• _DATA PROVIDED_:
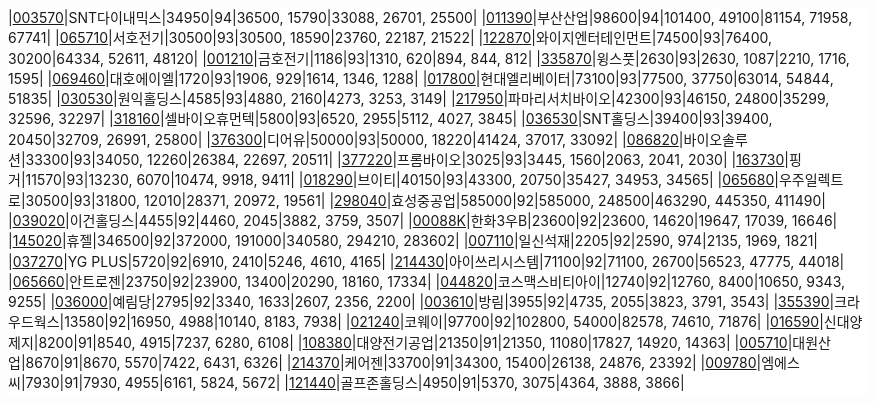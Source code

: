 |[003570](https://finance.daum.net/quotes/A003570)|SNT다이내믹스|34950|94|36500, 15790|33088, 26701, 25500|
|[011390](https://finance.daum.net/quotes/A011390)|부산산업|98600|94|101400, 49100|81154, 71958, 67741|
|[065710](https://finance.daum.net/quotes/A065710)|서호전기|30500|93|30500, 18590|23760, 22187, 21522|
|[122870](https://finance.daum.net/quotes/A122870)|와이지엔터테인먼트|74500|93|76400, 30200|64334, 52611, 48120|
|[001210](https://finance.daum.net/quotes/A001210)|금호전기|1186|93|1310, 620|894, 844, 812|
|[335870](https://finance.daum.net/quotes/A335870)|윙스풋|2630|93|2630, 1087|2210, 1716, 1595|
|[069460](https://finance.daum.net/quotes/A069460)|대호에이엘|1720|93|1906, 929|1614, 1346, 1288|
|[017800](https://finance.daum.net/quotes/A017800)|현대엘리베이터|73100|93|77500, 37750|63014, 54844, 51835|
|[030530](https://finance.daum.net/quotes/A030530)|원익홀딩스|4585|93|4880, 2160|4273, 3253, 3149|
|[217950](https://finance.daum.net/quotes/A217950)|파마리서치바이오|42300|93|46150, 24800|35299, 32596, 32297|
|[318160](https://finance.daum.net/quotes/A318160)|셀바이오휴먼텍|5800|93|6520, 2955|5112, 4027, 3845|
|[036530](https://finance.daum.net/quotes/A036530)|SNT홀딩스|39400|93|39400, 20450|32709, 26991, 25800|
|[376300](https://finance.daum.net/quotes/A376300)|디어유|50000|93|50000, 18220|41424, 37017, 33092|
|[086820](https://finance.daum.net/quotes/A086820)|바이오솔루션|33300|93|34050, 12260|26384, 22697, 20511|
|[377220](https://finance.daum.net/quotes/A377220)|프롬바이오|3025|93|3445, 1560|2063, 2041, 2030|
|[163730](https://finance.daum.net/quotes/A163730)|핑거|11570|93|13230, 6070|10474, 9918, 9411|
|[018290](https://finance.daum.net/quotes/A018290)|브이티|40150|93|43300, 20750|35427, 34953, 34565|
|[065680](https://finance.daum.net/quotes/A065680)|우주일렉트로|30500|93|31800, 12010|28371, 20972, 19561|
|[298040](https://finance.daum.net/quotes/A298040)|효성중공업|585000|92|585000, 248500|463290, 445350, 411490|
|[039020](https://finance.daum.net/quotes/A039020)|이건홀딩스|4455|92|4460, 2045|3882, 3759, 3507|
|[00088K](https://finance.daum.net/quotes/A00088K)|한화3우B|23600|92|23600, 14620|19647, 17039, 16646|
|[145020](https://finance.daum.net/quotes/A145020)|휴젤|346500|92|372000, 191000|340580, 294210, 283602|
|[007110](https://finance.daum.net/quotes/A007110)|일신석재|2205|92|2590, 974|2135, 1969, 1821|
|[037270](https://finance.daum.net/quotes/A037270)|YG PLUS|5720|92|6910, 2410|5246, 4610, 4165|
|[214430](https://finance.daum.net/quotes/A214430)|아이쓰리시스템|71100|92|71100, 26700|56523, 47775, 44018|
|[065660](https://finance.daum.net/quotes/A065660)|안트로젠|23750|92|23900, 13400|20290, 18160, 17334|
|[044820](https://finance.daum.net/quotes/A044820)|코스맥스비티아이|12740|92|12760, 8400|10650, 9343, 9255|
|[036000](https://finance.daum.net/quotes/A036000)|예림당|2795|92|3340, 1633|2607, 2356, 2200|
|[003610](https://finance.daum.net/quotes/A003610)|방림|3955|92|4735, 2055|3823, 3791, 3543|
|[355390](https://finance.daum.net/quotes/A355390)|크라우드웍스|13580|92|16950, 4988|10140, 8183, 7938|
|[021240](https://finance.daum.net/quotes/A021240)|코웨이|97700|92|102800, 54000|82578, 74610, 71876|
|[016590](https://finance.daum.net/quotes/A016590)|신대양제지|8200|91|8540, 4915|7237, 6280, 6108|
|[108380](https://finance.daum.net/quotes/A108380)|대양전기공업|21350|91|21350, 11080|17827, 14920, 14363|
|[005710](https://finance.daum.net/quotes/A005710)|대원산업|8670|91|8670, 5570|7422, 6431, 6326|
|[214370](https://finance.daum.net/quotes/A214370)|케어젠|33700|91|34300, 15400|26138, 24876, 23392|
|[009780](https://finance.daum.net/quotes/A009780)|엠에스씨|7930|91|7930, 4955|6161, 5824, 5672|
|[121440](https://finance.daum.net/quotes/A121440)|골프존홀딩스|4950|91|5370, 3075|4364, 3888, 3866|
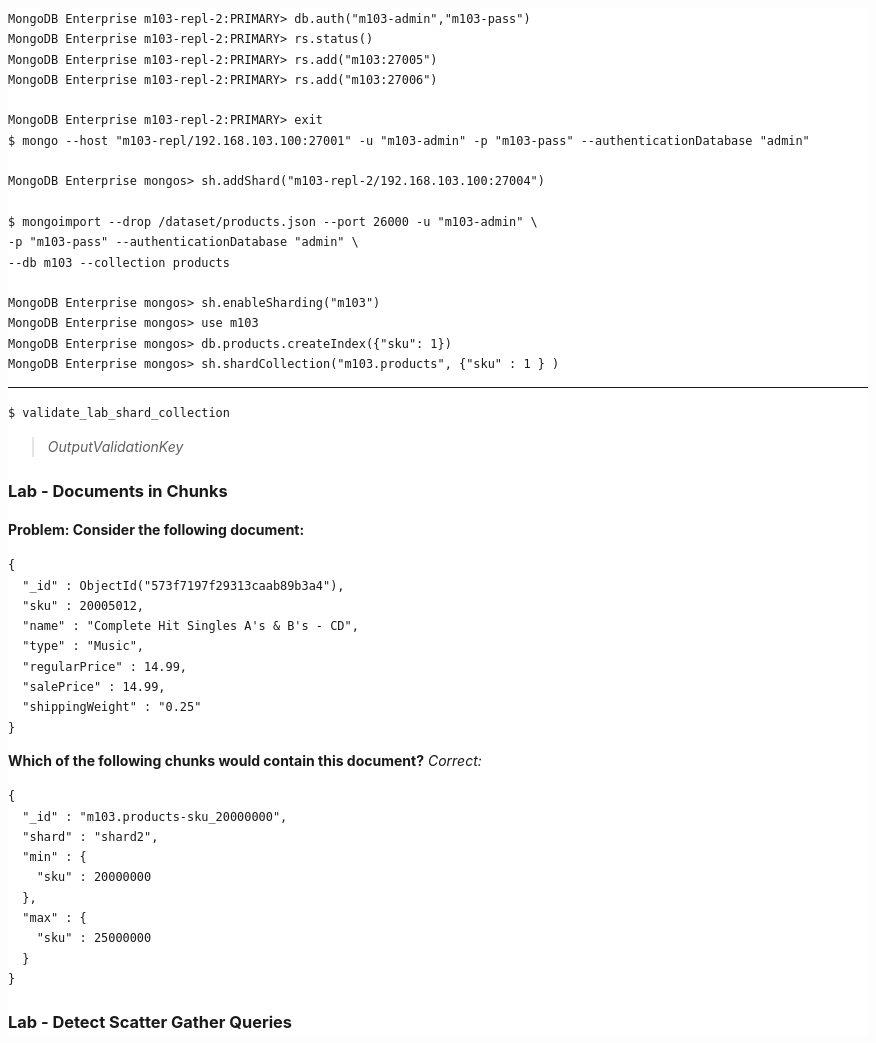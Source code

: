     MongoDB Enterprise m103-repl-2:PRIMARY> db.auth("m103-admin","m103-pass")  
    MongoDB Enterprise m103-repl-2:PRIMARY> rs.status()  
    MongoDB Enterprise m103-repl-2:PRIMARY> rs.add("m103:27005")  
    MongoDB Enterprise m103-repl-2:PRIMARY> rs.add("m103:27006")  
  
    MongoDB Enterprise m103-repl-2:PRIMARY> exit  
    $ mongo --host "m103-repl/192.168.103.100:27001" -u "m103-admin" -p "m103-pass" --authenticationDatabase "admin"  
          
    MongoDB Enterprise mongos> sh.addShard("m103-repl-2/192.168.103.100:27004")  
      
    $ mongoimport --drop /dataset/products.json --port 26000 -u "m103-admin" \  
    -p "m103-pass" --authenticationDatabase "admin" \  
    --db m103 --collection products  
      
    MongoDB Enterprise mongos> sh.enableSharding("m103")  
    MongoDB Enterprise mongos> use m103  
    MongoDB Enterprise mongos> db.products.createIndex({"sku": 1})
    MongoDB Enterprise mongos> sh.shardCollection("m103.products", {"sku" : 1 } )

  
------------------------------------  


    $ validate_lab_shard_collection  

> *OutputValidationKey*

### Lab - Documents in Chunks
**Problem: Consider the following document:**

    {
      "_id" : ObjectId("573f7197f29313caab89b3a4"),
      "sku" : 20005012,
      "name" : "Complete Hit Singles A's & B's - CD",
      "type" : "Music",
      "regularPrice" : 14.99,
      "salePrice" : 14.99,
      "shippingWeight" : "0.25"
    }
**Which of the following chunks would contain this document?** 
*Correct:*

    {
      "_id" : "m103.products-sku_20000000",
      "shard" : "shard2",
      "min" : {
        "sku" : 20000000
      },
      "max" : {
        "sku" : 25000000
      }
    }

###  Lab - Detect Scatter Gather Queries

• _EXERCISE DETAILS_:
Retype only the lines that run from the first line of the entries above to the line containing "18590|23760, 22187, 21522|", both included. Do not carry over any pictures.

• _EXPECTED ANSWER_:
Source code

: |[003570](https://finance.daum.net/quotes/A003570)|SNT다이내믹스|34950|94|36500, 15790|33088, 26701, 25500|
|[011390](https://finance.daum.net/quotes/A011390)|부산산업|98600|94|101400, 49100|81154, 71958, 67741|
|[065710](https://finance.daum.net/quotes/A065710)|서호전기|30500|93|30500, 18590|23760, 22187, 21522|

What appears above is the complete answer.